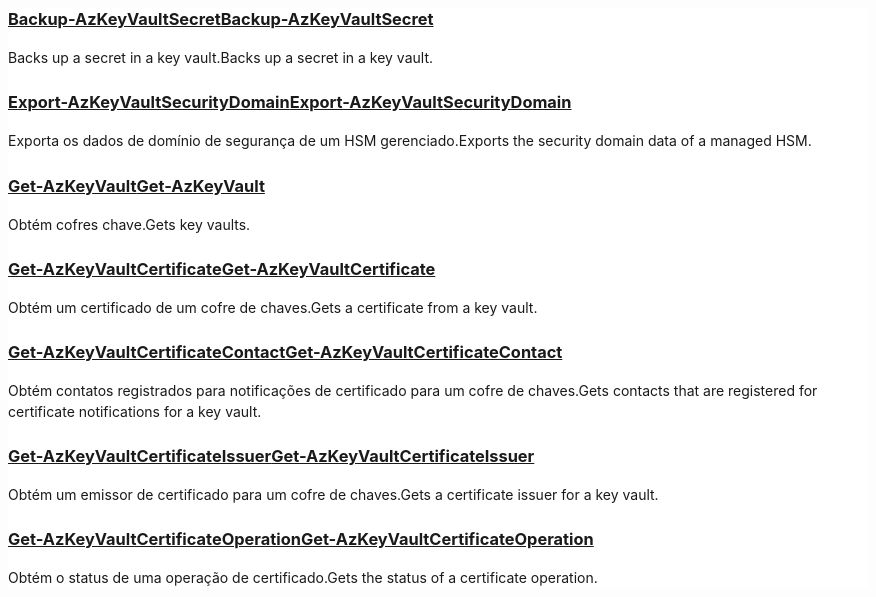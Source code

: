 ### [<span data-ttu-id="165c2-123">Backup-AzKeyVaultSecret</span><span class="sxs-lookup"><span data-stu-id="165c2-123">Backup-AzKeyVaultSecret</span></span>](Backup-AzKeyVaultSecret.md)
<span data-ttu-id="165c2-124">Backs up a secret in a key vault.</span><span class="sxs-lookup"><span data-stu-id="165c2-124">Backs up a secret in a key vault.</span></span>

### [<span data-ttu-id="165c2-125">Export-AzKeyVaultSecurityDomain</span><span class="sxs-lookup"><span data-stu-id="165c2-125">Export-AzKeyVaultSecurityDomain</span></span>](Export-AzKeyVaultSecurityDomain.md)
<span data-ttu-id="165c2-126">Exporta os dados de domínio de segurança de um HSM gerenciado.</span><span class="sxs-lookup"><span data-stu-id="165c2-126">Exports the security domain data of a managed HSM.</span></span>

### [<span data-ttu-id="165c2-127">Get-AzKeyVault</span><span class="sxs-lookup"><span data-stu-id="165c2-127">Get-AzKeyVault</span></span>](Get-AzKeyVault.md)
<span data-ttu-id="165c2-128">Obtém cofres chave.</span><span class="sxs-lookup"><span data-stu-id="165c2-128">Gets key vaults.</span></span>

### [<span data-ttu-id="165c2-129">Get-AzKeyVaultCertificate</span><span class="sxs-lookup"><span data-stu-id="165c2-129">Get-AzKeyVaultCertificate</span></span>](Get-AzKeyVaultCertificate.md)
<span data-ttu-id="165c2-130">Obtém um certificado de um cofre de chaves.</span><span class="sxs-lookup"><span data-stu-id="165c2-130">Gets a certificate from a key vault.</span></span>

### [<span data-ttu-id="165c2-131">Get-AzKeyVaultCertificateContact</span><span class="sxs-lookup"><span data-stu-id="165c2-131">Get-AzKeyVaultCertificateContact</span></span>](Get-AzKeyVaultCertificateContact.md)
<span data-ttu-id="165c2-132">Obtém contatos registrados para notificações de certificado para um cofre de chaves.</span><span class="sxs-lookup"><span data-stu-id="165c2-132">Gets contacts that are registered for certificate notifications for a key vault.</span></span>

### [<span data-ttu-id="165c2-133">Get-AzKeyVaultCertificateIssuer</span><span class="sxs-lookup"><span data-stu-id="165c2-133">Get-AzKeyVaultCertificateIssuer</span></span>](Get-AzKeyVaultCertificateIssuer.md)
<span data-ttu-id="165c2-134">Obtém um emissor de certificado para um cofre de chaves.</span><span class="sxs-lookup"><span data-stu-id="165c2-134">Gets a certificate issuer for a key vault.</span></span>

### [<span data-ttu-id="165c2-135">Get-AzKeyVaultCertificateOperation</span><span class="sxs-lookup"><span data-stu-id="165c2-135">Get-AzKeyVaultCertificateOperation</span></span>](Get-AzKeyVaultCertificateOperation.md)
<span data-ttu-id="165c2-136">Obtém o status de uma operação de certificado.</span><span class="sxs-lookup"><span data-stu-id="165c2-136">Gets the status of a certificate operation.</span></span>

Requirement:
Print the records exactly, every one. Leave out the pictures.

Written response:
Source code

: ### [<span data-ttu-id="165c2-123">Backup-AzKeyVaultSecret</span><span class="sxs-lookup"><span data-stu-id="165c2-123">Backup-AzKeyVaultSecret</span></span>](Backup-AzKeyVaultSecret.md)
<span data-ttu-id="165c2-124">Backs up a secret in a key vault.</span><span class="sxs-lookup"><span data-stu-id="165c2-124">Backs up a secret in a key vault.</span></span>

### [<span data-ttu-id="165c2-125">Export-AzKeyVaultSecurityDomain</span><span class="sxs-lookup"><span data-stu-id="165c2-125">Export-AzKeyVaultSecurityDomain</span></span>](Export-AzKeyVaultSecurityDomain.md)
<span data-ttu-id="165c2-126">Exporta os dados de domínio de segurança de um HSM gerenciado.</span><span class="sxs-lookup"><span data-stu-id="165c2-126">Exports the security domain data of a managed HSM.</span></span>

### [<span data-ttu-id="165c2-127">Get-AzKeyVault</span><span class="sxs-lookup"><span data-stu-id="165c2-127">Get-AzKeyVault</span></span>](Get-AzKeyVault.md)
<span data-ttu-id="165c2-128">Obtém cofres chave.</span><span class="sxs-lookup"><span data-stu-id="165c2-128">Gets key vaults.</span></span>

### [<span data-ttu-id="165c2-129">Get-AzKeyVaultCertificate</span><span class="sxs-lookup"><span data-stu-id="165c2-129">Get-AzKeyVaultCertificate</span></span>](Get-AzKeyVaultCertificate.md)
<span data-ttu-id="165c2-130">Obtém um certificado de um cofre de chaves.</span><span class="sxs-lookup"><span data-stu-id="165c2-130">Gets a certificate from a key vault.</span></span>

### [<span data-ttu-id="165c2-131">Get-AzKeyVaultCertificateContact</span><span class="sxs-lookup"><span data-stu-id="165c2-131">Get-AzKeyVaultCertificateContact</span></span>](Get-AzKeyVaultCertificateContact.md)
<span data-ttu-id="165c2-132">Obtém contatos registrados para notificações de certificado para um cofre de chaves.</span><span class="sxs-lookup"><span data-stu-id="165c2-132">Gets contacts that are registered for certificate notifications for a key vault.</span></span>

### [<span data-ttu-id="165c2-133">Get-AzKeyVaultCertificateIssuer</span><span class="sxs-lookup"><span data-stu-id="165c2-133">Get-AzKeyVaultCertificateIssuer</span></span>](Get-AzKeyVaultCertificateIssuer.md)
<span data-ttu-id="165c2-134">Obtém um emissor de certificado para um cofre de chaves.</span><span class="sxs-lookup"><span data-stu-id="165c2-134">Gets a certificate issuer for a key vault.</span></span>

### [<span data-ttu-id="165c2-135">Get-AzKeyVaultCertificateOperation</span><span class="sxs-lookup"><span data-stu-id="165c2-135">Get-AzKeyVaultCertificateOperation</span></span>](Get-AzKeyVaultCertificateOperation.md)
<span data-ttu-id="165c2-136">Obtém o status de uma operação de certificado.</span><span class="sxs-lookup"><span data-stu-id="165c2-136">Gets the status of a certificate operation.</span></span>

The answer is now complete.